En el mundo globalmente conectado de hoy, las empresas ya no compiten simplemente de empresa a empresa, sino que compiten de cadena de suministro a cadena de suministro. Las empresas modernas están descubriendo que las relaciones con terceros son la piedra angular de la mayoría de sus operaciones cotidianas, lo que les proporciona una ventaja crítica sobre sus competidores. Tanto si se trata de comprar materias primas como de subcontratar el desarrollo de software o contratar un servicio de consultoría, los terceros ofrecen un medio eficaz para conseguir la experiencia y los recursos necesarios sin tener que realizar las costosas inversiones necesarias para incorporar esas capacidades o servicios a la empresa.

Sin embargo, trabajar con socios externos conlleva un riesgo potencial.
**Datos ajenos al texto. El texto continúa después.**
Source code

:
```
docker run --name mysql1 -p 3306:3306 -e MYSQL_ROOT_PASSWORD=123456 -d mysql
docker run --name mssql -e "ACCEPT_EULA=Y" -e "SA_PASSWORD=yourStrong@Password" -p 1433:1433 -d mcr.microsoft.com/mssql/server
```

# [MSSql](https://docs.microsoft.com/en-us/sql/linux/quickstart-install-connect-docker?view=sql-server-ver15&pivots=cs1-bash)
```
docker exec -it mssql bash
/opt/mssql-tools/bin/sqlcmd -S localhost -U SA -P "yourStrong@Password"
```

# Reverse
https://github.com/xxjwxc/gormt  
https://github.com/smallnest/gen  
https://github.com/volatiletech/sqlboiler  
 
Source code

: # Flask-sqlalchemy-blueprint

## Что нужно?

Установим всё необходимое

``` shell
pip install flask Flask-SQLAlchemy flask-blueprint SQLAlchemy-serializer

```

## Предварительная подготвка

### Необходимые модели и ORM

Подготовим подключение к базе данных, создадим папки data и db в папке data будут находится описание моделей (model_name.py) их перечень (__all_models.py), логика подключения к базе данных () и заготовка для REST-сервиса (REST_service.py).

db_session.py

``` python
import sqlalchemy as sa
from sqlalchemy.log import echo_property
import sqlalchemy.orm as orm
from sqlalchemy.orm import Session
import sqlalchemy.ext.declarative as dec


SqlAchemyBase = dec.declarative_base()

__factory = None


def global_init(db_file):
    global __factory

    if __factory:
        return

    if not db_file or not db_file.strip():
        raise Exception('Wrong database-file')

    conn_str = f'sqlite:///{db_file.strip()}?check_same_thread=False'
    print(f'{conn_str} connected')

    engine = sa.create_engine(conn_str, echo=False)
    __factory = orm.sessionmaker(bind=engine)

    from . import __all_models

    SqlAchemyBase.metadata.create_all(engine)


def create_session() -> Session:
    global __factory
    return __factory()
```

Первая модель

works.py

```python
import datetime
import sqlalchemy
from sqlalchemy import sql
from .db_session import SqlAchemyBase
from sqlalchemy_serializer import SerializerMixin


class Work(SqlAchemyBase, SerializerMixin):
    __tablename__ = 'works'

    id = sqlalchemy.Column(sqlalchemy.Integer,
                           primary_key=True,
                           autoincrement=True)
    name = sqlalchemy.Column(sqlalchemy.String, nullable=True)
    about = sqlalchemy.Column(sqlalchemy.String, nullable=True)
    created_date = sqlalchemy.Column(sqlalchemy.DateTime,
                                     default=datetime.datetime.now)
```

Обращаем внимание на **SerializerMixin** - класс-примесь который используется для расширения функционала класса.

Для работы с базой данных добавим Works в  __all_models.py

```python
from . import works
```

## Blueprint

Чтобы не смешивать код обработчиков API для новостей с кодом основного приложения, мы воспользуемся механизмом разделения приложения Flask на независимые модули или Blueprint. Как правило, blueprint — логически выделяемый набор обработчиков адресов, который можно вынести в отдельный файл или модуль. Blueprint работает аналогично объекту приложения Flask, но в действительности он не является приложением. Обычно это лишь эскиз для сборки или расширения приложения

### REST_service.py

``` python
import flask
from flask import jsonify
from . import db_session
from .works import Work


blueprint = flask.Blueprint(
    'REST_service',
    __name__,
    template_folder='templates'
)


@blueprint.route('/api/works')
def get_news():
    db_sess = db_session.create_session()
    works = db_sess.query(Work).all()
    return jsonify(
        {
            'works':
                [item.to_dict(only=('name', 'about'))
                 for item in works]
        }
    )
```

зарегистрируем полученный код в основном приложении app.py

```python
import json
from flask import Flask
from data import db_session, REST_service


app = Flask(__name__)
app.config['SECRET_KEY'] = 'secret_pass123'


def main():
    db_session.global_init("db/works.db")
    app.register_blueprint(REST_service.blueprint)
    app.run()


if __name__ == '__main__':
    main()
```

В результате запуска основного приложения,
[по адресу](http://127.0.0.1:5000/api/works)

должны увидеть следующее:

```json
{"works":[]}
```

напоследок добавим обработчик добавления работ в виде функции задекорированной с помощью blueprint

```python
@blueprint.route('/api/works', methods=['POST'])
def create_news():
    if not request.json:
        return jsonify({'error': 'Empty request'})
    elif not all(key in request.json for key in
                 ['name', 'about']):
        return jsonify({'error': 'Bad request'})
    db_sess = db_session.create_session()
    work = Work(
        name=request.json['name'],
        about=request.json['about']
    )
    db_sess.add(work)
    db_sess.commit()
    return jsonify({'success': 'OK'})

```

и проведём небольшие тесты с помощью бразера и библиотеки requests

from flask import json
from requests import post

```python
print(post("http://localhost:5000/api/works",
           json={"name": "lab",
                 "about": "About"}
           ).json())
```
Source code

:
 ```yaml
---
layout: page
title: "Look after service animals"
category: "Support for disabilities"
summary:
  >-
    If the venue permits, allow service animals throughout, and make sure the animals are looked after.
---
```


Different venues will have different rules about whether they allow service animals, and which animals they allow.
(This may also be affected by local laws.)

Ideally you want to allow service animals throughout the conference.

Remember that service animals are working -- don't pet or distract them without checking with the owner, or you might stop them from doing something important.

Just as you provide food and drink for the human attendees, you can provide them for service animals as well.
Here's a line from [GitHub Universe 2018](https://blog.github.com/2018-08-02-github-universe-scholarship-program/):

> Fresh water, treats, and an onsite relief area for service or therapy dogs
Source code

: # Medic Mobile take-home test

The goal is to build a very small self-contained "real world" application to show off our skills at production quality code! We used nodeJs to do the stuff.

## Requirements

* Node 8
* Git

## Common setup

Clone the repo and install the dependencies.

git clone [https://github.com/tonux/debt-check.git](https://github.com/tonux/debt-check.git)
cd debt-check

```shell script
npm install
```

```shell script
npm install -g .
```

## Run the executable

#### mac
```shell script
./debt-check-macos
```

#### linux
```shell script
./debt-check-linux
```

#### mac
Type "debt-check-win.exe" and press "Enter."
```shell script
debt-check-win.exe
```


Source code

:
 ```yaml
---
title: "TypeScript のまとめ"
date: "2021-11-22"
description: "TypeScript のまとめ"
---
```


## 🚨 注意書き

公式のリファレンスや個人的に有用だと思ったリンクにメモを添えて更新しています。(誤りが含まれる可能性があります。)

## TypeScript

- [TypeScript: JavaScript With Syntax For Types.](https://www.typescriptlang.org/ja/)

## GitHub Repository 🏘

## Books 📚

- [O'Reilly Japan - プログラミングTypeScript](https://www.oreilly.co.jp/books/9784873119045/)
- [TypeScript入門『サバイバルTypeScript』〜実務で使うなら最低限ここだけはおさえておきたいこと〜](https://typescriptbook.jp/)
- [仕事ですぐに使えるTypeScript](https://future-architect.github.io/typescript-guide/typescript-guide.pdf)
Uno de ellos es el aumento de la exposición a la corrupción llevada a cabo por terceros. A medida que las organizaciones confían cada vez más en terceros por diversas razones, aumenta el riesgo de incumplir la normativa internacional contra la corrupción y el soborno, y a menudo va seguido rápidamente de daños a la reputación.

Llevar a cabo de forma proactiva la debida diligencia con terceros puede ayudar a su empresa a minimizar su exposición a los riesgos de corrupción. Además, el desarrollo de un enfoque objetivo y basado en el riesgo también puede garantizar que su empresa minimice el riesgo de terceros de manera rentable.